Prison telecom providers overcharge inmates and their families due to unregulated monopoly contracts. These companies pay massively inflated site commissions back to facilities to secure exclusive rights.

Here is a snapshot of the call revenue breakdown:

  • Up to 80-90% of gross revenue paid back to correctional facility as commission
  • Around 7% covers telecom company operating costs
  • Remaining 10%+ is profit margin

By paying kickbacks disguised as “site commissions”, telecom contractors guarantee prisons a steady revenue stream. Companies like Securus promise millions in commissions when bidding for contracts. These kickbacks drive mass incarceration by incentivizing prisons to maximize occupancy. State and federal governments actively solicit proposals from vendors offering the highest percentage of kickbacks.

Meanwhile, the FCC caps limiting rates for interstate calls are still relatively high at $0.21/minute. Providers continue to charge exorbitant fees despite low operating costs for prison phone systems. Families absorb the inflated costs just to stay connected.

Alternative Calling Options Compared

For families struggling with expensive prison phone bills, alternative communication options exist. However, most come with their own limitations and costs.

Prepaid Calling Cards

Calling cards allow recipients to receive phone calls that they can accept by entering an access number. The prepaid minutes are deducted as the call progresses.

Cost: Around $0.25-$0.75/minute for calls from correctional facilities. Connecting a mobile number can add additional fees.

Limitations: Call duration may be constrained. Inmate phone systems may block access numbers. Most don’t disclose prison call rates.

Cell Phone Smuggling

Prohibited yet prevalent in prisons, smuggled contraband cell phones allow inmates to make unmonitored calls. However, the devices are banned for a reason due to safety risks.
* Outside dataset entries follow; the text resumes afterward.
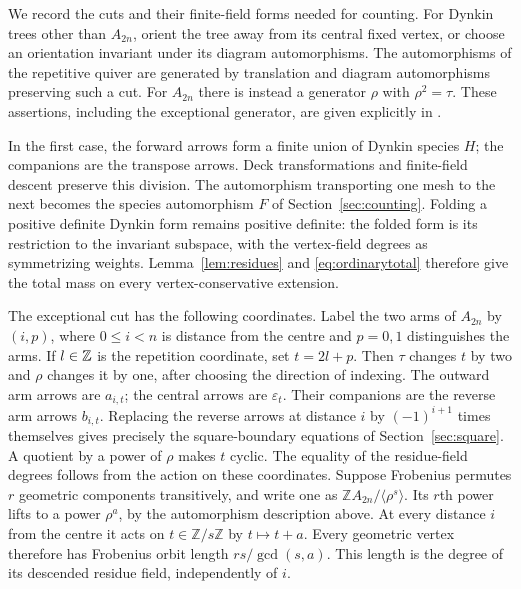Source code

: We record the cuts and their finite-field forms needed for counting. For Dynkin trees other than $A_{2n}$, orient the tree away from its central fixed vertex, or choose an orientation invariant under its diagram automorphisms. The automorphisms of the repetitive quiver are generated by translation and diagram automorphisms preserving such a cut. For $A_{2n}$ there is instead a generator $\rho$ with $\rho^2=\tau$. These assertions, including the exceptional generator, are given explicitly in \cite[Proposition 10]{Bongartz23}. 

In the first case, the forward arrows form a finite union of Dynkin species $H$; the companions are the transpose arrows. Deck transformations and finite-field descent preserve this division. The automorphism transporting one mesh to the next becomes the species automorphism $F$ of Section~\ref{sec:counting}. Folding a positive definite Dynkin form remains positive definite: the folded form is its restriction to the invariant subspace, with the vertex-field degrees as symmetrizing weights. Lemma~\ref{lem:residues} and \eqref{eq:ordinarytotal} therefore give the total mass on every vertex-conservative extension.

The exceptional cut has the following coordinates. Label the two arms of $A_{2n}$ by $(i,p)$, where $0\leq i<n$ is distance from the centre and $p=0,1$ distinguishes the arms. If $l\in\ZZ$ is the repetition coordinate, set $t=2l+p$. Then $\tau$ changes $t$ by two and $\rho$ changes it by one, after choosing the direction of indexing. The outward arm arrows are $a_{i,t}$; the central arrows are $\varepsilon_t$. Their companions are the reverse arm arrows $b_{i,t}$. Replacing the reverse arrows at distance $i$ by $(-1)^{i+1}$ times themselves gives precisely the square-boundary equations of Section~\ref{sec:square}. A quotient by a power of $\rho$ makes $t$ cyclic. The equality of the residue-field degrees follows from the action on these coordinates. Suppose Frobenius permutes $r$ geometric components transitively, and write one as $\mathbb Z A_{2n}/\langle\rho^s\rangle$. Its $r$th power lifts to a power $\rho^a$, by the automorphism description above. At every distance $i$ from the centre it acts on $t\in\mathbb Z/s\mathbb Z$ by $t\mapsto t+a$. Every geometric vertex therefore has Frobenius orbit length $rs/\gcd(s,a)$. This length is the degree of its descended residue field, independently of $i$.

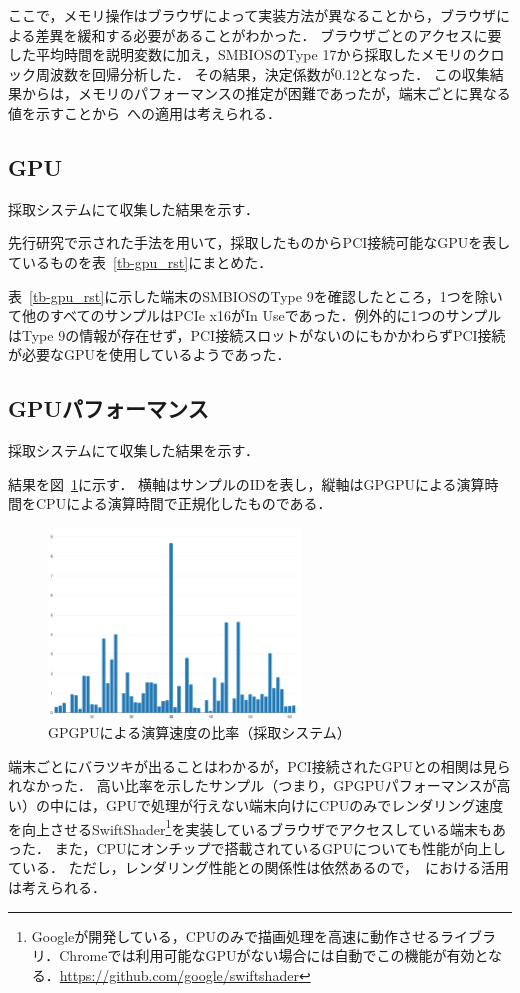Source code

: ここで，メモリ操作はブラウザによって実装方法が異なることから，ブラウザによる差異を緩和する必要があることがわかった．
ブラウザごとのアクセスに要した平均時間を説明変数に加え，SMBIOSのType 17から採取したメモリのクロック周波数を回帰分析した．
その結果，決定係数が0.12となった．
この収集結果からは，メモリのパフォーマンスの推定が困難であったが，端末ごとに異なる値を示すことから\fp~への適用は考えられる．

\subsection{GPU}
採取システムにて収集した結果を示す．

先行研究\cite{mowery2012pixel}で示された手法を用いて，採取したものからPCI接続可能なGPUを表しているものを表~\ref{tb-gpu_rst}にまとめた．



表~\ref{tb-gpu_rst}に示した端末のSMBIOSのType 9を確認したところ，1つを除いて他のすべてのサンプルはPCIe x16がIn Useであった．例外的に1つのサンプルはType 9の情報が存在せず，PCI接続スロットがないのにもかかわらずPCI接続が必要なGPUを使用しているようであった．

\subsection{GPUパフォーマンス}
採取システムにて収集した結果を示す．

結果を図~\ref{fig-gpgpu_rst}に示す．
横軸はサンプルのIDを表し，縦軸はGPGPUによる演算時間をCPUによる演算時間で正規化したものである．

\begin{figure}[H]
    \centering
    \includegraphics[width=0.6\textwidth,pagebox=cropbox]{fig/gpgpu_rst.pdf}
    \caption{GPGPUによる演算速度の比率（採取システム）}
    \label{fig-gpgpu_rst}
\end{figure}

端末ごとにバラツキが出ることはわかるが，PCI接続されたGPUとの相関は見られなかった．
高い比率を示したサンプル（つまり，GPGPUパフォーマンスが高い）の中には，GPUで処理が行えない端末向けにCPUのみでレンダリング速度を向上させるSwiftShader\footnote{Googleが開発している，CPUのみで描画処理を高速に動作させるライブラリ．Chromeでは利用可能なGPUがない場合には自動でこの機能が有効となる．\url{https://github.com/google/swiftshader}}を実装しているブラウザでアクセスしている端末もあった．
また，CPUにオンチップで搭載されているGPUについても性能が向上している．
ただし，レンダリング性能との関係性は依然あるので，\fp~における活用は考えられる．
Cost: Black market prison cell phones can cost $800-$2000. Compatible prepaid SIM cards and minutes must also be purchased.

Limitations: Severe penalties for confiscated devices. Phones lack security features and are prone to criminal activity. Poor connection quality.

Video Visitation

Some prisons offer video call kiosks allowing scheduled virtual visits. However, facilities still charge high per-minute fees and limit call duration.

Cost: Average rates around $0.50-$1.00/minute for remote video visitation with prisons.

Limitations: Constrained to short time slots. Limited availability. Poor video quality common. In-person visits restricted as video adopted.

Messaging Apps

Secured prison email, e-cards and messaging apps provide a popular lower-cost alternative. Services like CorrLinks charge for reading and sending electronic messages.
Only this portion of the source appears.